WHAT NEEDS TO BE DONE:
Please repeat, without alteration, the line containing "comes with out-of-the-box" and every line that follows it to the end of the entries below, and only those lines.
○ ○ ○
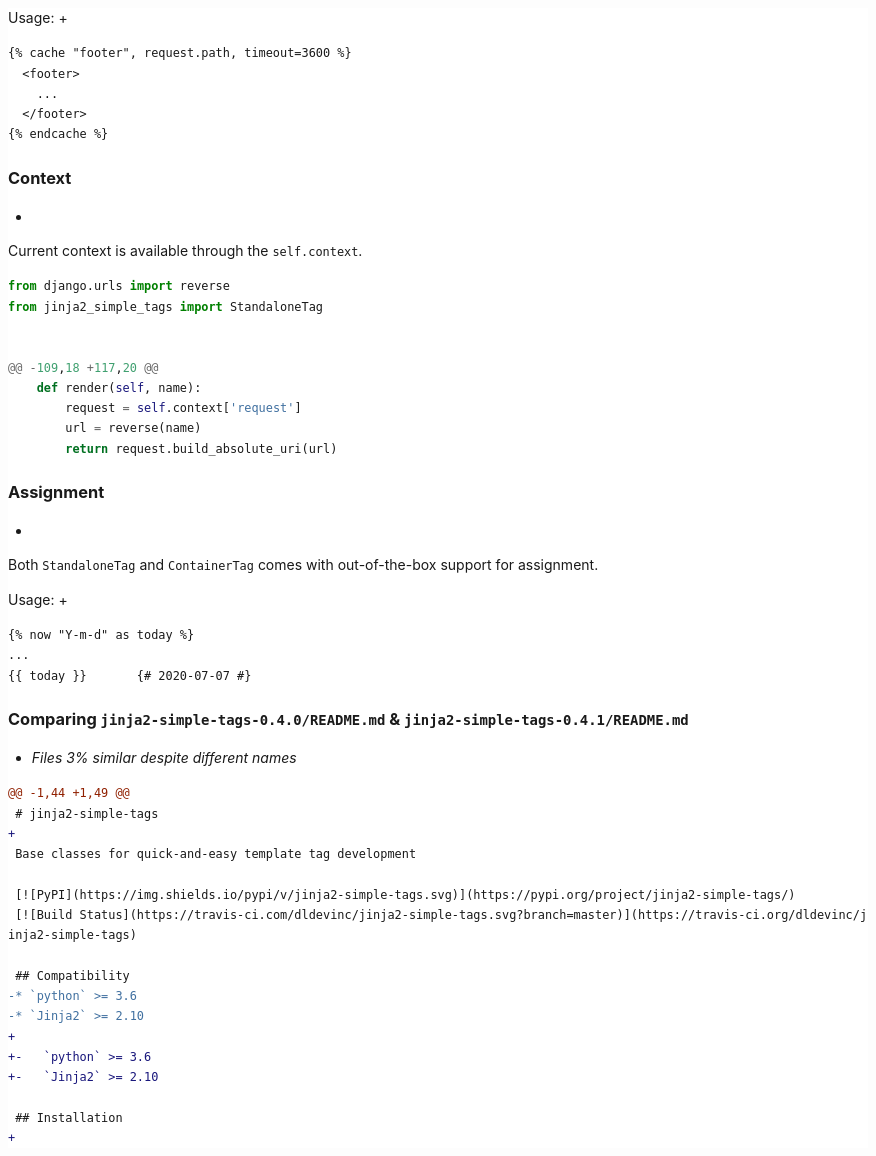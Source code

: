  Usage:
+
 ```jinja2
 {% cache "footer", request.path, timeout=3600 %}
   <footer>
     ...
   </footer>
 {% endcache %}
 ```
 
 ### Context
+
 Current context is available through the `self.context`.
 
 ```python
 from django.urls import reverse
 from jinja2_simple_tags import StandaloneTag
 
 
@@ -109,18 +117,20 @@
     def render(self, name):
         request = self.context['request']
         url = reverse(name)
         return request.build_absolute_uri(url)
 ```
 
 ### Assignment
+
 Both `StandaloneTag` and `ContainerTag` comes with out-of-the-box
 support for assignment.
 
 Usage:
+
 ```jinja2
 {% now "Y-m-d" as today %}
 ...
 {{ today }}       {# 2020-07-07 #}
 ```
 
 ```jinja2
```

### Comparing `jinja2-simple-tags-0.4.0/README.md` & `jinja2-simple-tags-0.4.1/README.md`

 * *Files 3% similar despite different names*

```diff
@@ -1,44 +1,49 @@
 # jinja2-simple-tags
+
 Base classes for quick-and-easy template tag development
 
 [![PyPI](https://img.shields.io/pypi/v/jinja2-simple-tags.svg)](https://pypi.org/project/jinja2-simple-tags/)
 [![Build Status](https://travis-ci.com/dldevinc/jinja2-simple-tags.svg?branch=master)](https://travis-ci.org/dldevinc/jinja2-simple-tags)
 
 ## Compatibility
-* `python` >= 3.6
-* `Jinja2` >= 2.10
+
+-   `python` >= 3.6
+-   `Jinja2` >= 2.10
 
 ## Installation
+
```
○ ○ ○
ANSWER TO THE PROBLEM:
 Both `StandaloneTag` and `ContainerTag` comes with out-of-the-box
 support for assignment.
 
 Usage:
+
 ```jinja2
 {% now "Y-m-d" as today %}
 ...
 {{ today }}       {# 2020-07-07 #}
 ```
 
 ```jinja2
```

### Comparing `jinja2-simple-tags-0.4.0/README.md` & `jinja2-simple-tags-0.4.1/README.md`

 * *Files 3% similar despite different names*

```diff
@@ -1,44 +1,49 @@
 # jinja2-simple-tags
+
 Base classes for quick-and-easy template tag development
 
 [![PyPI](https://img.shields.io/pypi/v/jinja2-simple-tags.svg)](https://pypi.org/project/jinja2-simple-tags/)
 [![Build Status](https://travis-ci.com/dldevinc/jinja2-simple-tags.svg?branch=master)](https://travis-ci.org/dldevinc/jinja2-simple-tags)
 
 ## Compatibility
-* `python` >= 3.6
-* `Jinja2` >= 2.10
+
+-   `python` >= 3.6
+-   `Jinja2` >= 2.10
 
 ## Installation
+
```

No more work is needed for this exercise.